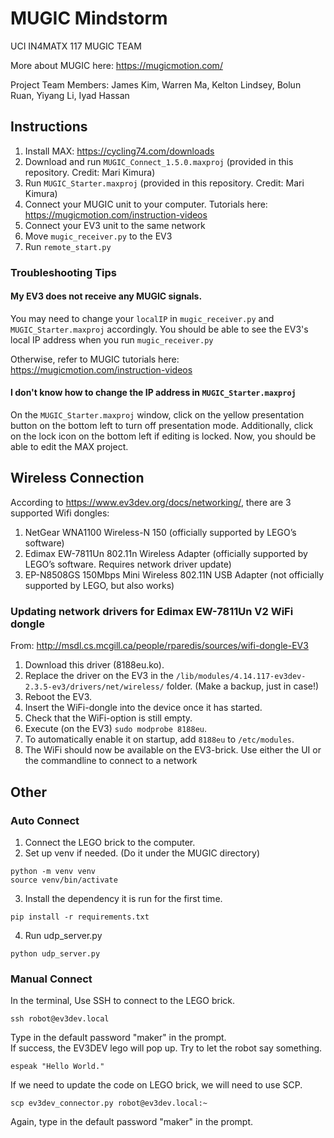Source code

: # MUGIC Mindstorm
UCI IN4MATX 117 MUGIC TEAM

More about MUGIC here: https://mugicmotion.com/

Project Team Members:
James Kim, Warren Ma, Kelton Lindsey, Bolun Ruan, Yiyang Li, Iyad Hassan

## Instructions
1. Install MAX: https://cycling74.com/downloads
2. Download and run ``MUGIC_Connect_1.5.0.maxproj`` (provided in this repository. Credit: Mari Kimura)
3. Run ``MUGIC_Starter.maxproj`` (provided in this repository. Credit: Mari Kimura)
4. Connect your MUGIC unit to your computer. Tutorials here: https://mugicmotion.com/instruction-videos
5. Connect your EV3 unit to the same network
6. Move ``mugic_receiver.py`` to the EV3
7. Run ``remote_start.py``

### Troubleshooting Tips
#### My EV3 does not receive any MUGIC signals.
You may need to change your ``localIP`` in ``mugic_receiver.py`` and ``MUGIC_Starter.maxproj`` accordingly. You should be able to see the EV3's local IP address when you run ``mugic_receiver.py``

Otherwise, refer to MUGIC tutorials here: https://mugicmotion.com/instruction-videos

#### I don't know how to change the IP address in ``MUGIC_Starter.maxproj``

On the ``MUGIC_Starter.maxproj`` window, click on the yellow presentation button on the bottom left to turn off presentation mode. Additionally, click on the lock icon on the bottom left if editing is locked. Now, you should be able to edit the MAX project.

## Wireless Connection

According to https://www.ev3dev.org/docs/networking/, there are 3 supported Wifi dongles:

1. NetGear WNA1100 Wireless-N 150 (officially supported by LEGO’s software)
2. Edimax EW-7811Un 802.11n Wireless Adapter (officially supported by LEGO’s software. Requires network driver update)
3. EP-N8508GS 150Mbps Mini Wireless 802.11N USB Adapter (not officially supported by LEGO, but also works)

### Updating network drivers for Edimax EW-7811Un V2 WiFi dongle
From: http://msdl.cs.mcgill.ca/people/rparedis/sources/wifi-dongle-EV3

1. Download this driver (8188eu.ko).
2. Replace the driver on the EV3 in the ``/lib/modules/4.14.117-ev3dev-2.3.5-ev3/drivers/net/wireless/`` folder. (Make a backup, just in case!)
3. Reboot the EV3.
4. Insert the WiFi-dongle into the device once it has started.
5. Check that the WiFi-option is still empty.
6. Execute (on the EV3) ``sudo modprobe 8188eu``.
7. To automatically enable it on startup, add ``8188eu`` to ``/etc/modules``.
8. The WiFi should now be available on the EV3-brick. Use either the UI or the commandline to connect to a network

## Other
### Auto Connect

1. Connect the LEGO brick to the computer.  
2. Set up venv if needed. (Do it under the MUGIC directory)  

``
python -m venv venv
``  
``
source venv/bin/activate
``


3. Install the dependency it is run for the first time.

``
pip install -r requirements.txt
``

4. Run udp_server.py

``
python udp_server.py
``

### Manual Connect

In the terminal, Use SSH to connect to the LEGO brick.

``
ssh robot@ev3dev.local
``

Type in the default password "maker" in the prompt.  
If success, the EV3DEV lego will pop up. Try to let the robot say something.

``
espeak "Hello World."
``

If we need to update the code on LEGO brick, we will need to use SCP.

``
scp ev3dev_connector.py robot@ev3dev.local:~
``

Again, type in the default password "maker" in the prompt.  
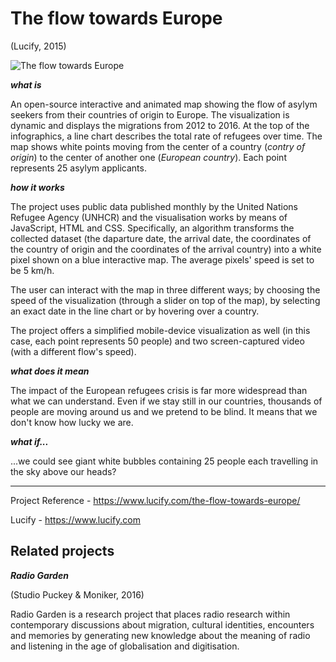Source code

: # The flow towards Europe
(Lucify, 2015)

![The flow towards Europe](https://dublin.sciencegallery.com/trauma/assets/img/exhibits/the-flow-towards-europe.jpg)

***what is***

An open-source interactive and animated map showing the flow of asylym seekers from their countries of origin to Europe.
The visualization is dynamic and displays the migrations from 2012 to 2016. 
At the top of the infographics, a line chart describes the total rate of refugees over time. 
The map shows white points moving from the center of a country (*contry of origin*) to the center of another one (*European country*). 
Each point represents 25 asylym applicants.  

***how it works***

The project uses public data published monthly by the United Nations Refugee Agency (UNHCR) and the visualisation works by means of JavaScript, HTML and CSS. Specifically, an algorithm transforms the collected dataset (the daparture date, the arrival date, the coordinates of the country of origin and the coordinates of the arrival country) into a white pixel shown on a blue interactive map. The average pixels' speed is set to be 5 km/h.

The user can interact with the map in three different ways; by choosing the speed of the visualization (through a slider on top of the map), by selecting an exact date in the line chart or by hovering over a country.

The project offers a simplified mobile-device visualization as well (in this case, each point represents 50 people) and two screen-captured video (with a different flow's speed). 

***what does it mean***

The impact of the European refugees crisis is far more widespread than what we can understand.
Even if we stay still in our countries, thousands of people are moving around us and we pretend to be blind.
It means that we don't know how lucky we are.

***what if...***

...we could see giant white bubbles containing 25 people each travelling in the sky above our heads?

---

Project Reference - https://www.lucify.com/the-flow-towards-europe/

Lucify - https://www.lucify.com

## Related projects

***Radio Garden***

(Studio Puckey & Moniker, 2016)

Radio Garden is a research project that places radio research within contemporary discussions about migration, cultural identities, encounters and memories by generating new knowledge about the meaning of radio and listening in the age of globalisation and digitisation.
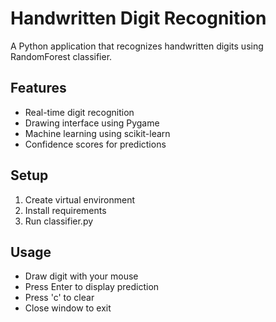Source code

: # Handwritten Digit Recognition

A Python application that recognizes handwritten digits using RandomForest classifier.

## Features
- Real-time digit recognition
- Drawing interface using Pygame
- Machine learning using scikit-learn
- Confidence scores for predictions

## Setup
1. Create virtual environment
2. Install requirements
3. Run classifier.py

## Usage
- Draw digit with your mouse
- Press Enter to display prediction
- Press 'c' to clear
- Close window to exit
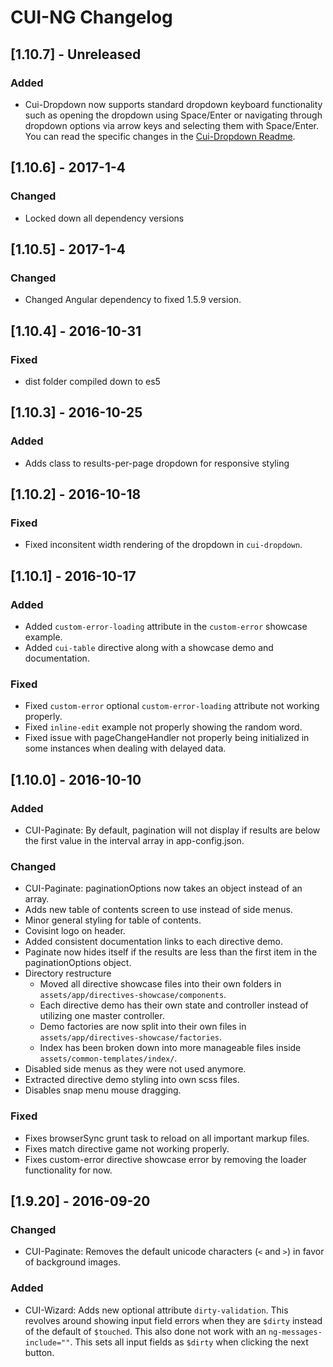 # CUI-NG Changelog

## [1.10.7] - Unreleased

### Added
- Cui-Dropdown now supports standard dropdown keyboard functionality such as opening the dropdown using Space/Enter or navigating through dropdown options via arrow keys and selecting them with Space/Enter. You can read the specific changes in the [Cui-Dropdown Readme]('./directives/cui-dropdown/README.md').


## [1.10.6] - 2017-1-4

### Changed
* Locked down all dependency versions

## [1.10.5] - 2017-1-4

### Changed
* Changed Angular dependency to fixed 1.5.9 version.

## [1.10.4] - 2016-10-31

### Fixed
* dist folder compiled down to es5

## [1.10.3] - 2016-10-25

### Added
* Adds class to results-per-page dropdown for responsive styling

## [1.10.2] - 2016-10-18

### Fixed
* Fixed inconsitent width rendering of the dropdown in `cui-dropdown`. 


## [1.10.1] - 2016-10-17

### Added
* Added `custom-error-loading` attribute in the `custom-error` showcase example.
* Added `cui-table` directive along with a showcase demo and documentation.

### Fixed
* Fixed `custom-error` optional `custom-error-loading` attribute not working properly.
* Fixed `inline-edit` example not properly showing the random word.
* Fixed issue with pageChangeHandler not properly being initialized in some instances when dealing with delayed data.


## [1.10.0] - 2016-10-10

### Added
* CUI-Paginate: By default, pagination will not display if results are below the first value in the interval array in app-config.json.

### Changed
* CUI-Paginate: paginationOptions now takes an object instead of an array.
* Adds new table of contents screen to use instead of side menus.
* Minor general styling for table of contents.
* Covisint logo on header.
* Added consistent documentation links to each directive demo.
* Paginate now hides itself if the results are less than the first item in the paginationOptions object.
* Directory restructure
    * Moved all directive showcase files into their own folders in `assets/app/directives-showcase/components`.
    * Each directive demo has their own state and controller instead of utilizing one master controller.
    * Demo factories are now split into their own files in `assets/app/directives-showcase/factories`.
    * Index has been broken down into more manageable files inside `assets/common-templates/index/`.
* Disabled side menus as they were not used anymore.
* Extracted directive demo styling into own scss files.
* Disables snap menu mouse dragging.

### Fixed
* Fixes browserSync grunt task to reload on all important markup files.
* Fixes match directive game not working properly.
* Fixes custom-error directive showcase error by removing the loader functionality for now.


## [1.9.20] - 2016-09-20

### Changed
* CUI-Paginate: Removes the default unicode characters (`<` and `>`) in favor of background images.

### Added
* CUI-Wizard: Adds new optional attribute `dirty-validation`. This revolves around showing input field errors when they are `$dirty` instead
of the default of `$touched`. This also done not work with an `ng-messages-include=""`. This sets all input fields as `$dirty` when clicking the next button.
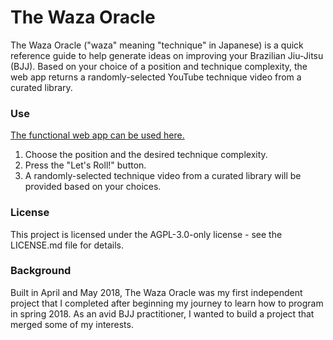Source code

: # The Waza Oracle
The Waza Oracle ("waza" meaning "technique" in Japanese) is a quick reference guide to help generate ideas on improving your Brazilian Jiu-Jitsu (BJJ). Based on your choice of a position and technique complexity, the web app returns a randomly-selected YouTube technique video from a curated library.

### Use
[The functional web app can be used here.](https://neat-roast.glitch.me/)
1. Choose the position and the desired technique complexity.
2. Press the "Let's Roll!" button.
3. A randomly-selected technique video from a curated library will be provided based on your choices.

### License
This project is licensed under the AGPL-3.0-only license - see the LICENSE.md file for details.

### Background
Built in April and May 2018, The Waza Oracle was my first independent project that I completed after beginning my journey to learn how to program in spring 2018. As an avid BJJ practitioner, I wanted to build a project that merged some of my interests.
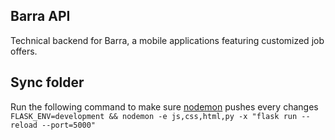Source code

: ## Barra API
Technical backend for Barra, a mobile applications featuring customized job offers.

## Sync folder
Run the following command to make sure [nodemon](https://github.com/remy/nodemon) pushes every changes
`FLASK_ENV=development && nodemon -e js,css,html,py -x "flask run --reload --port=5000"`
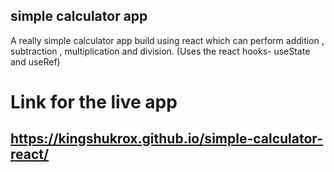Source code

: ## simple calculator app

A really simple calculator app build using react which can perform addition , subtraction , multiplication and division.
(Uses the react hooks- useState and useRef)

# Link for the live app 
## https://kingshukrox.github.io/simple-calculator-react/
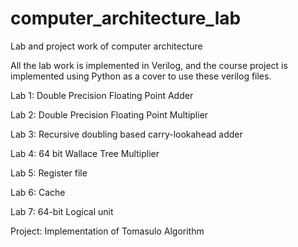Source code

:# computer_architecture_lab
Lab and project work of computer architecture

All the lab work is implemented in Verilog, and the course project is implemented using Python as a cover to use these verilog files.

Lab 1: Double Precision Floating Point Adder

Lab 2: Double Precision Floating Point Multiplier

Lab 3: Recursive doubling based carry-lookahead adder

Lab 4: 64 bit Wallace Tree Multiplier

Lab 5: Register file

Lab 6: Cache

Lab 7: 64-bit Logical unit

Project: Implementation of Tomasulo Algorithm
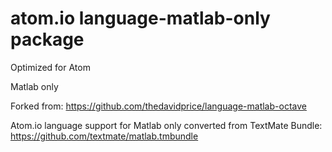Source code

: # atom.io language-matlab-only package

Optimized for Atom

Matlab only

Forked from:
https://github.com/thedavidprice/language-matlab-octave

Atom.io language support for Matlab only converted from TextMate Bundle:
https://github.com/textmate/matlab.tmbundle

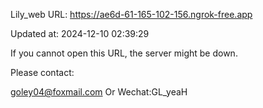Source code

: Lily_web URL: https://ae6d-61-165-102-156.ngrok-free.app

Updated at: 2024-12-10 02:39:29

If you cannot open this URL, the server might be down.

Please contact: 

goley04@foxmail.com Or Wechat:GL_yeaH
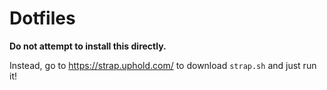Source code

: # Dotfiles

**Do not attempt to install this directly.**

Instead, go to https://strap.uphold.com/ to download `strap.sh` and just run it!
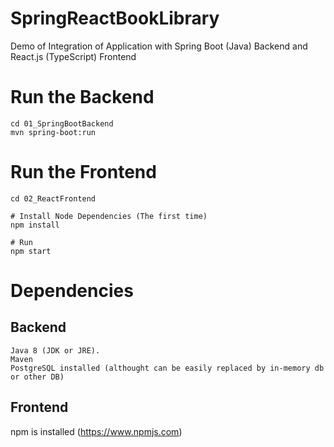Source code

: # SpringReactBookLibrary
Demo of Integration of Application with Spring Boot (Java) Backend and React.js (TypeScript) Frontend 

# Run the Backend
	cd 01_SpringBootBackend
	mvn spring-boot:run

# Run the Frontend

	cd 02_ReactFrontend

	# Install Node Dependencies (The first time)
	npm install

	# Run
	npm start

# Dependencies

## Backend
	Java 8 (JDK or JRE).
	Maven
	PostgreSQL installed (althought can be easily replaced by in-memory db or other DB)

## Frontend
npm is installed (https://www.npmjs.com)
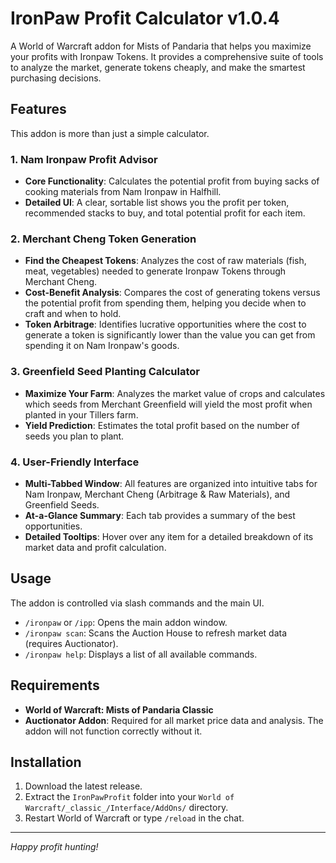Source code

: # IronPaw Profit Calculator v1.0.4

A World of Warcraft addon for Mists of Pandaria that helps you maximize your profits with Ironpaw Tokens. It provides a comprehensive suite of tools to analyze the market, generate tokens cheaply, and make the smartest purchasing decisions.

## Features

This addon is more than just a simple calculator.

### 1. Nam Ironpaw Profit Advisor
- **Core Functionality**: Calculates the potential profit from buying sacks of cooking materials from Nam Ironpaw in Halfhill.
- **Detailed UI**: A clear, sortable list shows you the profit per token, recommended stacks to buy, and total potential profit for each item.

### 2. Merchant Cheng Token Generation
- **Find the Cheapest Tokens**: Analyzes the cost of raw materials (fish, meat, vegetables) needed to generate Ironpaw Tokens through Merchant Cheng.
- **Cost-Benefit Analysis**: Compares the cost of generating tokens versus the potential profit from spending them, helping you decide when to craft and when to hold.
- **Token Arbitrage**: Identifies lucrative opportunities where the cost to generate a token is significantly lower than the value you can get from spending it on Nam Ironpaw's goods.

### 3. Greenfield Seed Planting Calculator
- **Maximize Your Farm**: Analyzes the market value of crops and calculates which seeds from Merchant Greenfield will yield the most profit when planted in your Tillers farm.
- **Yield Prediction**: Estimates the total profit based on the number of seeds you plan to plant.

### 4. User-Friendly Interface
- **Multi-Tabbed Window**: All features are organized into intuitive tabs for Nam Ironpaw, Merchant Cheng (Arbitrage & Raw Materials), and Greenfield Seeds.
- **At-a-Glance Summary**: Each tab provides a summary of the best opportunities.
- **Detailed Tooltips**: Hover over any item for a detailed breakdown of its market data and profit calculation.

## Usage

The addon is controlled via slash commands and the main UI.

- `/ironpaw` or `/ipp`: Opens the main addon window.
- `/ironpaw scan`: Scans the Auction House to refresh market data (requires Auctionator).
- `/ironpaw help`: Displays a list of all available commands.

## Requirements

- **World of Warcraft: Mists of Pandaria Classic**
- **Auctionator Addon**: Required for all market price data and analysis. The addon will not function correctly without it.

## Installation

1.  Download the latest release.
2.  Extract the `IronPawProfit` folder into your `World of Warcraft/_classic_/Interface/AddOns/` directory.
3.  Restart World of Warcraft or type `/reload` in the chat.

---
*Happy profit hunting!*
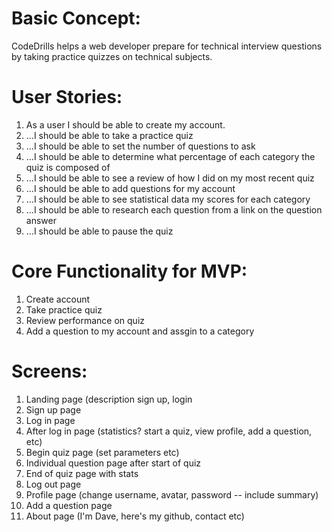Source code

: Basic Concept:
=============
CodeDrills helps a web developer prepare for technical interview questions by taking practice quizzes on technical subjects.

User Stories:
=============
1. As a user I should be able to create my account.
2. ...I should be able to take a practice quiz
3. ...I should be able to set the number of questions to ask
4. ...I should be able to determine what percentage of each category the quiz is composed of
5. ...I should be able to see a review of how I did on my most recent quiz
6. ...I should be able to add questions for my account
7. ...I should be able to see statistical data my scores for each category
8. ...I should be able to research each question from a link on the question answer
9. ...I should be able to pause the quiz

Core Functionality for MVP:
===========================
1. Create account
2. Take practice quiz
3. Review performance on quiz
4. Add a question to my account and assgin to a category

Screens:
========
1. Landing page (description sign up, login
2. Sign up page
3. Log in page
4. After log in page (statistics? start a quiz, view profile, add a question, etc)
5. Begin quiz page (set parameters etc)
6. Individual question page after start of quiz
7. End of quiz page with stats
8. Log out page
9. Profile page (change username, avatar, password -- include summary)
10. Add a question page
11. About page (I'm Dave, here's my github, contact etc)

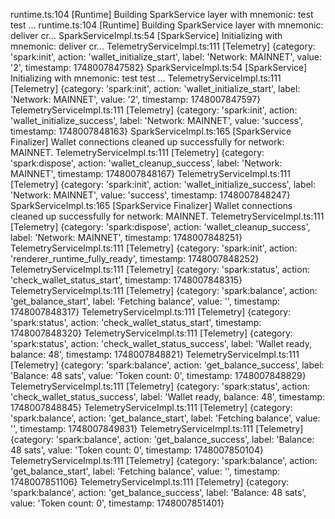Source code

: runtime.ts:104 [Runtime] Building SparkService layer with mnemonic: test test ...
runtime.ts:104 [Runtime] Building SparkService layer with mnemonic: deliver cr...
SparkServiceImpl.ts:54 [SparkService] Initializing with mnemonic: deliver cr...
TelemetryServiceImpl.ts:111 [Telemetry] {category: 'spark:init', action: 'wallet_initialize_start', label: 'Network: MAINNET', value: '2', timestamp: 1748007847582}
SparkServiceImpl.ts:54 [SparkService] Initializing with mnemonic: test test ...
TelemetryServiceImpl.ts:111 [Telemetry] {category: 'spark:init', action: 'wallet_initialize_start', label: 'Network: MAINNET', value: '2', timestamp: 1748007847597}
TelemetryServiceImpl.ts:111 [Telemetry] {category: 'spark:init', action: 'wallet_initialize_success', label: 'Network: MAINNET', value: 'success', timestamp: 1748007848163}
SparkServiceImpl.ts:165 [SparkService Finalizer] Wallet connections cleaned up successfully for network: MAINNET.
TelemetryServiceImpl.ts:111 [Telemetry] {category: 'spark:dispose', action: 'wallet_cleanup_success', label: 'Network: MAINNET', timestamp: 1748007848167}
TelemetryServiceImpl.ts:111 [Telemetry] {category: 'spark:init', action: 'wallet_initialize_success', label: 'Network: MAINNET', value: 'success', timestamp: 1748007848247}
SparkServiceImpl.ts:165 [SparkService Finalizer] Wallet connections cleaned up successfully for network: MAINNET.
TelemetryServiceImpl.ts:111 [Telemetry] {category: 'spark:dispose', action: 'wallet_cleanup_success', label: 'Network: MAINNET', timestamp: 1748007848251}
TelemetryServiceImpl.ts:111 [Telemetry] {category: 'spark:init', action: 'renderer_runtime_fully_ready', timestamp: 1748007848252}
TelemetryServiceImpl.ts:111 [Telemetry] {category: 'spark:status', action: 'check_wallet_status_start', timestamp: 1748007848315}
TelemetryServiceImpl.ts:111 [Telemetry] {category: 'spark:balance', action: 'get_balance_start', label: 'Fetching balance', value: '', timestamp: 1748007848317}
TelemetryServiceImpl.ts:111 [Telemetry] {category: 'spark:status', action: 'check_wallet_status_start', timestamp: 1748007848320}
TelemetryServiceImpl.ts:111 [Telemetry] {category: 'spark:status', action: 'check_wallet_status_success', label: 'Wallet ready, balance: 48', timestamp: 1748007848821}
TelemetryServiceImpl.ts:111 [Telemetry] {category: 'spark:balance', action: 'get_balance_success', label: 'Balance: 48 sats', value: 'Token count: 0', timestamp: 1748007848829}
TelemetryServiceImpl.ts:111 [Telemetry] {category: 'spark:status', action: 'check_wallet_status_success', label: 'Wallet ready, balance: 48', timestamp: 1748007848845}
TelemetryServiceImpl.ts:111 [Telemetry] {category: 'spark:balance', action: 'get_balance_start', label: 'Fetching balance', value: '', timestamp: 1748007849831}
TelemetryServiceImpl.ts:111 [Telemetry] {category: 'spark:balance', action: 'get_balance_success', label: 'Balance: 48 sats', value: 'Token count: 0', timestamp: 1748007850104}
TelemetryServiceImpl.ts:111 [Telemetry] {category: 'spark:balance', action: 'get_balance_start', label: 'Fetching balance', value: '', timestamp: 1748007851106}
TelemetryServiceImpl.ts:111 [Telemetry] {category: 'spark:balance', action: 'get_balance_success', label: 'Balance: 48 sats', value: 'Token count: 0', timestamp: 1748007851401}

▶ Task description:
Every line that holds the string "Detailed" must be copied from the records above.

▶ Final answer:
- **Detailed UI**: A clear, sortable list shows you the profit per token, recommended stacks to buy, and total potential profit for each item.
- **Detailed Tooltips**: Hover over any item for a detailed breakdown of its market data and profit calculation.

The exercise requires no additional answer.